Line filter on the word "guiding": copy each matching line from the entries.

>>

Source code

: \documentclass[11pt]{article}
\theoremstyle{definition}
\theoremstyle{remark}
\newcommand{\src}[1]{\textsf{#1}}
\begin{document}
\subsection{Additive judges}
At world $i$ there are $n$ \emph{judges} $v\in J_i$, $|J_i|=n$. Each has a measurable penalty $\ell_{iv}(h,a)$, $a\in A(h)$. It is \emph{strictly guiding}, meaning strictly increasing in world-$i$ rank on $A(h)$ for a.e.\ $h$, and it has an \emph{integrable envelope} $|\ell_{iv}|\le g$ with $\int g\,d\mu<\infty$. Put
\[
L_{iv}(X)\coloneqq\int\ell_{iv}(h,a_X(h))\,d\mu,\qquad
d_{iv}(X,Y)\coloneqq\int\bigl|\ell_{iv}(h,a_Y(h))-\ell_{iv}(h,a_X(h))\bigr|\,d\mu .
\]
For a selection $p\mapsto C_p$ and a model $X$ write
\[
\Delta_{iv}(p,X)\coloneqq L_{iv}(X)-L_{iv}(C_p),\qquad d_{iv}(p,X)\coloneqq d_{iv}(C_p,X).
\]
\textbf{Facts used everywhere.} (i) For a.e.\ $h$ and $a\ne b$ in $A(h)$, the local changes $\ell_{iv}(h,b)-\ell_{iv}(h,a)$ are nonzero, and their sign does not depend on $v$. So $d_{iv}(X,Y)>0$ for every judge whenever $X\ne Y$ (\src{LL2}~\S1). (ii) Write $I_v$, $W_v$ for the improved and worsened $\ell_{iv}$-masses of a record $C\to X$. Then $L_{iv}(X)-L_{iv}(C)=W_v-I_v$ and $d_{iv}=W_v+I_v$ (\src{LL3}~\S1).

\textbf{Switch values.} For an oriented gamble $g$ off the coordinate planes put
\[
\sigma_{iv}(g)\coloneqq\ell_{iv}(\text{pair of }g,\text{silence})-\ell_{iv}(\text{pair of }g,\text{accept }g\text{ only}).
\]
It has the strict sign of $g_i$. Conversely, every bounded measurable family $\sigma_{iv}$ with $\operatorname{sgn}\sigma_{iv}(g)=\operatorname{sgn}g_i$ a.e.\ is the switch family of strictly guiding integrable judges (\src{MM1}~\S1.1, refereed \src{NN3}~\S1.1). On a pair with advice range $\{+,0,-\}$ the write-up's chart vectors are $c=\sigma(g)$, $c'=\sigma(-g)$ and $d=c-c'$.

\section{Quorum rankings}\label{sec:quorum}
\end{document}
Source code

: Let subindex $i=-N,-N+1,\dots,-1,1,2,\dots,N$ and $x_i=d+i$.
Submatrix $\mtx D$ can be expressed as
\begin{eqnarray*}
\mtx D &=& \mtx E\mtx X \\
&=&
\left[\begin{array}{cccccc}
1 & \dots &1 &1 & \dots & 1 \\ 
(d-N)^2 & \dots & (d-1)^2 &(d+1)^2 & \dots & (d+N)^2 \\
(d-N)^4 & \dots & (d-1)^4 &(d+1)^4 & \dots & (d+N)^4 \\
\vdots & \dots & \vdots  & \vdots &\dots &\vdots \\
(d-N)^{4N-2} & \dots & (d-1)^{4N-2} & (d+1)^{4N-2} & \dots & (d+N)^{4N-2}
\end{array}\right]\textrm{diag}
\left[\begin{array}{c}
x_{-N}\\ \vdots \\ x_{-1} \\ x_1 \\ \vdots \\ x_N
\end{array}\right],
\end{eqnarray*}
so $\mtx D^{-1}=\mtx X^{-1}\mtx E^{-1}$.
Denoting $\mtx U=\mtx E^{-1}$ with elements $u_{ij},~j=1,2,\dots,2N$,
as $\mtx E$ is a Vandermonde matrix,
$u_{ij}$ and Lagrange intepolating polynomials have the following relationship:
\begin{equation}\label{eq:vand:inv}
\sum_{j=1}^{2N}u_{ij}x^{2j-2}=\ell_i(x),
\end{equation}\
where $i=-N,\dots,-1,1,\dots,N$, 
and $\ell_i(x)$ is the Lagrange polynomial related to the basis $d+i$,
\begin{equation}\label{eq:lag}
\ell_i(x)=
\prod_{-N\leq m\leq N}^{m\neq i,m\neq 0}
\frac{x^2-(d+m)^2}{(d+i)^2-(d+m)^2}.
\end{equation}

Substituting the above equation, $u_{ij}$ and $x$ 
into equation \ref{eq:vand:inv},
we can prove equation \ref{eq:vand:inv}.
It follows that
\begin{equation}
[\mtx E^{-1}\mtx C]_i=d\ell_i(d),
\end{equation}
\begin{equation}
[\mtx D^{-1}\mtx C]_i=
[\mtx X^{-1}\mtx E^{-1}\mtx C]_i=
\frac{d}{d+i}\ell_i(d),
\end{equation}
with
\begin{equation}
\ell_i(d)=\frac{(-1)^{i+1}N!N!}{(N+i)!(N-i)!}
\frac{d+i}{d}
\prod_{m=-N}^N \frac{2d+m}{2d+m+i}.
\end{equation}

<<

Result —
At world $i$ there are $n$ \emph{judges} $v\in J_i$, $|J_i|=n$. Each has a measurable penalty $\ell_{iv}(h,a)$, $a\in A(h)$. It is \emph{strictly guiding}, meaning strictly increasing in world-$i$ rank on $A(h)$ for a.e.\ $h$, and it has an \emph{integrable envelope} $|\ell_{iv}|\le g$ with $\int g\,d\mu<\infty$. Put
It has the strict sign of $g_i$. Conversely, every bounded measurable family $\sigma_{iv}$ with $\operatorname{sgn}\sigma_{iv}(g)=\operatorname{sgn}g_i$ a.e.\ is the switch family of strictly guiding integrable judges (\src{MM1}~\S1.1, refereed \src{NN3}~\S1.1). On a pair with advice range $\{+,0,-\}$ the write-up's chart vectors are $c=\sigma(g)$, $c'=\sigma(-g)$ and $d=c-c'$.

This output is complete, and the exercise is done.